The method developed demanded no further skin incisions than the circular excision for the stoma, thus, retaining all of the benefits of laparoscopic surgery. Standard port settings and standard laparoscopic dissection was utilised. A prophylactic mesh could be placed in all patients.

In 25 patients, one stoma necrosis demanding reoperation and two minor wound infections occurred. The stoma necrosis was not related to the mesh but to the mobilisation of the bowel damaging the blood supply to a large segment of the sigmoid colon and the stoma had to be resited during an open operation.

Infection of the mesh, fistula formation or strictures did not occur and no mesh had to be removed. Placing the mesh in a sublay position was probably an important factor for this outcome. The mesh was placed entirely outside of the abdominal cavity and the bowel was in contact with the mesh only as it passed through the opening cut in the mesh. Another important factor was probably the choice of a light-weight, large-pore mesh, associated with a low degree of inflammatory response.

At follow-up, parastomal hernia was present in 3 of 20 patients (15%). In patients with herniation present, follow-up was continued for two years or more. Thus, the herniation rate may represent a somewhat higher figure than the actual rate after 12 months, as parastomal hernia rates will increase for several years [13]. In patients with parastomal hernia detected, recognised risk factors for herniation were present—old age, female gender and neurological disease with possible atrophy of the abdominal wall [7]. A prophylactic mesh at the index operation produced a similar rate of parastomal hernia with a laparoscopic technique as the rate found with an open technique [12]. It is probably sound to assume the rate of herniation to be similar with a laparoscopic and an open standard technique without a mesh. As this was not a randomised trial, it cannot be deduced, though, that a prophylactic mesh reduces the rate of herniation in laparoscopic surgery also.

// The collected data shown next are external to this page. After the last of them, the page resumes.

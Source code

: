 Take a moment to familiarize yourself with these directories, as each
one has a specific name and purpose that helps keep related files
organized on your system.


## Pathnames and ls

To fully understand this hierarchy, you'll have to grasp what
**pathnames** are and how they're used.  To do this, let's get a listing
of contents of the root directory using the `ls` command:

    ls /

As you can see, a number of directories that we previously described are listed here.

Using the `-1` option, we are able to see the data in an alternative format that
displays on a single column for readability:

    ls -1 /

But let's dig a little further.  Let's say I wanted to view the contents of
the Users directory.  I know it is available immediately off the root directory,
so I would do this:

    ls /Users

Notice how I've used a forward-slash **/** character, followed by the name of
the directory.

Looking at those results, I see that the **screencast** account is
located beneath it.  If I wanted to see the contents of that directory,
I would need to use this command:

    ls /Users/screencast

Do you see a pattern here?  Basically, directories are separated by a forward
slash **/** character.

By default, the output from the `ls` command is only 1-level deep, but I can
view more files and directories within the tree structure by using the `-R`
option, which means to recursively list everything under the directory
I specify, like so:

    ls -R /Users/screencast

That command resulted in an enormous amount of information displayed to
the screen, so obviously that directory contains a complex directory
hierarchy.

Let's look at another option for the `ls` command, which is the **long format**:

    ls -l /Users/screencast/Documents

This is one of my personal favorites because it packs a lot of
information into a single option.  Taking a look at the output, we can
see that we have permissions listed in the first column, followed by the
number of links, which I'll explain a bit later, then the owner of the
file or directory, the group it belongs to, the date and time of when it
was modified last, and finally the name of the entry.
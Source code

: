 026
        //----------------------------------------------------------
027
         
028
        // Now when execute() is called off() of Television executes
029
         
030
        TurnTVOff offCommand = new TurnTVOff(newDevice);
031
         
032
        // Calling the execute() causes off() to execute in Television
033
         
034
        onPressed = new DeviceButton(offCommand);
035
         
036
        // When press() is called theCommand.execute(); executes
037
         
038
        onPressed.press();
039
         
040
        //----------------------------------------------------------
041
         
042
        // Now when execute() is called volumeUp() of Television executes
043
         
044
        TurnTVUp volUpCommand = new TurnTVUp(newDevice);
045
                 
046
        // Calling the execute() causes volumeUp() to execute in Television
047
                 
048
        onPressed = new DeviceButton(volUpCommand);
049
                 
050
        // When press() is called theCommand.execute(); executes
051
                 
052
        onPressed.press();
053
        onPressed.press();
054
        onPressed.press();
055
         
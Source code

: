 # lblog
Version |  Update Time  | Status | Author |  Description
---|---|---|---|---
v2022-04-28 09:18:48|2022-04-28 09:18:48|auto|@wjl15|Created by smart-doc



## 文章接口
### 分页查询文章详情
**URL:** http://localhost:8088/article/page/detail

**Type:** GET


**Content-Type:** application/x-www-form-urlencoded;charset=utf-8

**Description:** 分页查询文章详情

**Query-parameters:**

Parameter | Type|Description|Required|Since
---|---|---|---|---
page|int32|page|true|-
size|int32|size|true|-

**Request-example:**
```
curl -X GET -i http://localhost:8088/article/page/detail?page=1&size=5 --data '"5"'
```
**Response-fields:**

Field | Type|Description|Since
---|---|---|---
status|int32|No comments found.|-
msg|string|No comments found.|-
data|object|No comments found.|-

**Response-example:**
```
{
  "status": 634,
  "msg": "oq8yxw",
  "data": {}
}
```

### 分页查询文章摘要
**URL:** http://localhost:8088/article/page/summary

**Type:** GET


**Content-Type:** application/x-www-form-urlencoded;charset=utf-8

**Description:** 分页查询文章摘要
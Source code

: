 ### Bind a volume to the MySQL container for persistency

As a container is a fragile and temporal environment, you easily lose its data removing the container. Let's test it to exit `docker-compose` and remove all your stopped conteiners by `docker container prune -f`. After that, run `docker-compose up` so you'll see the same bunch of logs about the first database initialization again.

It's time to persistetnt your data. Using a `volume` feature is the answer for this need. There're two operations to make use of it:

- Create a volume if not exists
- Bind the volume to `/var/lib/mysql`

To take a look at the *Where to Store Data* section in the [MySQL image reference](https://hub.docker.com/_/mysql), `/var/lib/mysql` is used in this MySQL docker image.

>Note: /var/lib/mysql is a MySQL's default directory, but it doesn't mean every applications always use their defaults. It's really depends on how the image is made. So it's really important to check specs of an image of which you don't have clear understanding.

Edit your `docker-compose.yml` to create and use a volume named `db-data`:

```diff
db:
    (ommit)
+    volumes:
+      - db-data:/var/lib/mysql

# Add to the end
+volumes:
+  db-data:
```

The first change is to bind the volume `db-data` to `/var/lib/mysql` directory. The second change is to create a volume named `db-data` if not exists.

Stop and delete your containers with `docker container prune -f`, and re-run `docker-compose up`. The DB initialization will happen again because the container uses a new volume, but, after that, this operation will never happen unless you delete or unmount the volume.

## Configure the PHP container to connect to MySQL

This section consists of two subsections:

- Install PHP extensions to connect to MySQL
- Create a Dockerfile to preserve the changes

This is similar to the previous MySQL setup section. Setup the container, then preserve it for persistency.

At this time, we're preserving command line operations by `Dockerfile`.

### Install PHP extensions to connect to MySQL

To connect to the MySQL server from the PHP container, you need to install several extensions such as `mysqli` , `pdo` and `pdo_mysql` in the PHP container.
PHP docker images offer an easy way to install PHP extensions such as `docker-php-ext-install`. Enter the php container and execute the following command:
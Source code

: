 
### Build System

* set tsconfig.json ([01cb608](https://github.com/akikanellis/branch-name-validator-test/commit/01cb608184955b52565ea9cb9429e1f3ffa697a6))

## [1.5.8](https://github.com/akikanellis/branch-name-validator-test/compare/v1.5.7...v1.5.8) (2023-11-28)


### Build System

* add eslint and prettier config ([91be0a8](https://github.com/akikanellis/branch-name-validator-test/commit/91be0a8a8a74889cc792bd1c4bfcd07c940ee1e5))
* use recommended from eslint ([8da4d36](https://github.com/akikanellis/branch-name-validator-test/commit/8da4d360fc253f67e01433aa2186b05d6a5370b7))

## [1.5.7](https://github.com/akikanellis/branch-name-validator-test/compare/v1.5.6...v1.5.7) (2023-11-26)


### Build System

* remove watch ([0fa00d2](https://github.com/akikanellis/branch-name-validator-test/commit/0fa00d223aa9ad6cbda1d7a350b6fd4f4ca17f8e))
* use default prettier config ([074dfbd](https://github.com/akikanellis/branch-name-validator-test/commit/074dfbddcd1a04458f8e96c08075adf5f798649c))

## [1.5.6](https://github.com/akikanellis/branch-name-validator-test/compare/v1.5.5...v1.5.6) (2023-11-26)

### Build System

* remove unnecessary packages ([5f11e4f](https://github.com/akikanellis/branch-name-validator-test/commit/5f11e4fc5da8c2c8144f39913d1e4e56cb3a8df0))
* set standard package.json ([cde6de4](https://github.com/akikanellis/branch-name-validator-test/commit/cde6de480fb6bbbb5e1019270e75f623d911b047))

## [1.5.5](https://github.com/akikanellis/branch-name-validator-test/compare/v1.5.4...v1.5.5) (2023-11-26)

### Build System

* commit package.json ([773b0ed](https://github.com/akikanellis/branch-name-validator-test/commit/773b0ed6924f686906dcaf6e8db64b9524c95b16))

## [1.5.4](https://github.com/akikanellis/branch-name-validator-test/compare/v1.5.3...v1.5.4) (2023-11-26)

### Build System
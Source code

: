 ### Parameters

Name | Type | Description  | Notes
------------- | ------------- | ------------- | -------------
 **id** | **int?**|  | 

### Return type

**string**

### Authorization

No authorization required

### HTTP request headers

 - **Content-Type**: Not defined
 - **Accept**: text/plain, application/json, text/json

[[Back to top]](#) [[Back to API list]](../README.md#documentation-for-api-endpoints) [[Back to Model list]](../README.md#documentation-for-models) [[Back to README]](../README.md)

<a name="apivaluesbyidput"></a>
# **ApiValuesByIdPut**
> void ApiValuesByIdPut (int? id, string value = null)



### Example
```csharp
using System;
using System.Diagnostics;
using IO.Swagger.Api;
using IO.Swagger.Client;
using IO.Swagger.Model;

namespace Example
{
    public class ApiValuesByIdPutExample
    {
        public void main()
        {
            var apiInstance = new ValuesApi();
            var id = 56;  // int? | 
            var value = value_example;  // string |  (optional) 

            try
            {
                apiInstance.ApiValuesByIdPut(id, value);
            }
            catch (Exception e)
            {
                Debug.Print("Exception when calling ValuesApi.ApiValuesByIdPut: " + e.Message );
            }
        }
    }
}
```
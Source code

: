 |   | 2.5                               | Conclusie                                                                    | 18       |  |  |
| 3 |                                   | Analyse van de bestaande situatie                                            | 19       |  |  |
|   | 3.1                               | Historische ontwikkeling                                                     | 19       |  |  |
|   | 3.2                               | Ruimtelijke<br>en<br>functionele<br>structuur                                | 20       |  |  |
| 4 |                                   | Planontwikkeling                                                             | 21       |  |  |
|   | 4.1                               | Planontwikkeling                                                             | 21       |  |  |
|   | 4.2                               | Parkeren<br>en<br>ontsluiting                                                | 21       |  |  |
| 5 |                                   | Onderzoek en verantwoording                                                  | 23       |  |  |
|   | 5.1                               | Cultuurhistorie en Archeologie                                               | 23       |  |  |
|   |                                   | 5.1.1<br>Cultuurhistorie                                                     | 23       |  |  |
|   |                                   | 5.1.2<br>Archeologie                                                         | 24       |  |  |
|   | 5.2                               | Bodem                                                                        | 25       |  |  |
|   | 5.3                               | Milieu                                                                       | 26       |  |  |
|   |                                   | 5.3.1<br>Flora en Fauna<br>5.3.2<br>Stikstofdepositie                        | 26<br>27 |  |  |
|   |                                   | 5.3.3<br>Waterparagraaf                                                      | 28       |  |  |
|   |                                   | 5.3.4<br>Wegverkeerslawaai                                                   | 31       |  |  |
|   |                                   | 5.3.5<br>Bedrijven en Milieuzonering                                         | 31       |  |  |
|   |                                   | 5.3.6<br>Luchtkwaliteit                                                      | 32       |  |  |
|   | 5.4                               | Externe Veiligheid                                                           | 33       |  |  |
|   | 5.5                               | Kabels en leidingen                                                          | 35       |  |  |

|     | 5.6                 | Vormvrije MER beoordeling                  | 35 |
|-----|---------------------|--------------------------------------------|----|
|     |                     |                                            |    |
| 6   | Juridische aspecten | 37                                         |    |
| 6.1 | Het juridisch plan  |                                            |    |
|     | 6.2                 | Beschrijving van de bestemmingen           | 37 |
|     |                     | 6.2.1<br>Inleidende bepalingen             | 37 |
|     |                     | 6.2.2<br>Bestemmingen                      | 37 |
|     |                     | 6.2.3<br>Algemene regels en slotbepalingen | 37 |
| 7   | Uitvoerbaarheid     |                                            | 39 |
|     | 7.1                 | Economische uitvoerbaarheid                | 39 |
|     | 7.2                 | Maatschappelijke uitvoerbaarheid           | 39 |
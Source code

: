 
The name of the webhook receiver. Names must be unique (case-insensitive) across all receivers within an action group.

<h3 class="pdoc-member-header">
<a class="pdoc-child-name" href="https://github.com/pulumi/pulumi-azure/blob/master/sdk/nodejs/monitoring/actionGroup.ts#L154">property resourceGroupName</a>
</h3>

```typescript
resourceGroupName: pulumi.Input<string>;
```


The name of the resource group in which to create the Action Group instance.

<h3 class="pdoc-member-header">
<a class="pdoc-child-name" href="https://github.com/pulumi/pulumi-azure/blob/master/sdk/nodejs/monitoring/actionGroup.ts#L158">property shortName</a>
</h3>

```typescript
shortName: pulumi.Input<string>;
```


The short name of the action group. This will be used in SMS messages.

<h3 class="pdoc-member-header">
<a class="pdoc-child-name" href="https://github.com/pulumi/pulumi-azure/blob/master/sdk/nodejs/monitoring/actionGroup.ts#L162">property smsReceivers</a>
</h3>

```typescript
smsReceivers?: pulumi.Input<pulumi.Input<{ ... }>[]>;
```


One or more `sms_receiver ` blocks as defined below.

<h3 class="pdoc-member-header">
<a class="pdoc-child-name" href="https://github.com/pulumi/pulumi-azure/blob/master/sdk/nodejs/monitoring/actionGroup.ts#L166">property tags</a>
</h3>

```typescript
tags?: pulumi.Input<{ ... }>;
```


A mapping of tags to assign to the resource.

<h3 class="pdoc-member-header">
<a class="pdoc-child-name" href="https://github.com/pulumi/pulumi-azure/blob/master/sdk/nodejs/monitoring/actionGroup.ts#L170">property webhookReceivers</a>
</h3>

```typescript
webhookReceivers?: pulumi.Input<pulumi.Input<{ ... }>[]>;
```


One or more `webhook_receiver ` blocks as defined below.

Results with a prophylactic mesh in an onlay position [16] as well as a mesh specially designed for an intraperitoneal placement consisting of a flat portion and a funnel arising [15] have also been reported. The results seem similar, although a direct comparison is not possible because the time to follow-up was shorter than in the present report. A higher rate of parastomal hernia has been reported in some studies with a computed tomography (CT) scan added to the clinical examination at follow-up [7]. The relation between herniation rates with the present clinical definition and the rate detected with a CT scan is currently being studied in our department. It might be argued that, by cutting the mesh, it loses some of its stability, as this has been the case when sutures are placed close to the cut edge of the mesh. This effect may not be as crucial, however, when a cross is cut in the centre of the mesh without sutures, since a prophylactic mesh utilised in this fashion reduces the rate of parastomal hernia from 81 to 13% 5 years after open stoma formation [13].

It is concluded that, in laparoscopic surgery, a prophylactic partially absorbable low-weight, large-pore mesh can be placed in a sublay position at the index operation. This produces low rates of parastomal hernia and complications which are similar to those found with a prophylactic mesh utilised in open surgery.